**Assigned task:** Pictures are not part of the copy; retype all the records below exactly.

**Working data:**
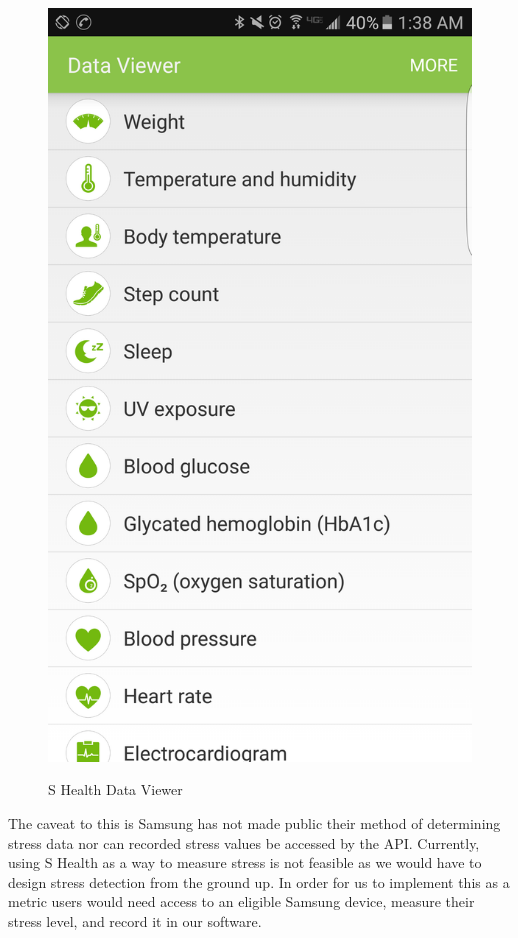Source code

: \documentclass[a4paper,10pt]{article}
\begin{document}
\begin{figure}[H]
\begin{minipage}{0.45\textwidth}
		\includegraphics[scale = 0.07]{dataViewerAPK.png}
		\label{dataViewerAPK}
		\caption{S Health Data Viewer}
	\end{minipage}
\end{figure}
	
The caveat to this is Samsung has not made public their method of determining stress data nor can recorded stress values be accessed by the API. Currently, using S Health as a way to measure stress is not feasible as we would have to design stress detection from the ground up. In order for us to implement this as a metric users would need access to an eligible Samsung device, measure their stress level, and record it in our software.
\end{document}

**Solution to this problem:**
Source code

: \documentclass[a4paper,10pt]{article}
\begin{document}
\begin{figure}[H]
\begin{minipage}{0.45\textwidth}
		\includegraphics[scale = 0.07]{dataViewerAPK.png}
		\label{dataViewerAPK}
		\caption{S Health Data Viewer}
	\end{minipage}
\end{figure}
	
The caveat to this is Samsung has not made public their method of determining stress data nor can recorded stress values be accessed by the API. Currently, using S Health as a way to measure stress is not feasible as we would have to design stress detection from the ground up. In order for us to implement this as a metric users would need access to an eligible Samsung device, measure their stress level, and record it in our software.
\end{document}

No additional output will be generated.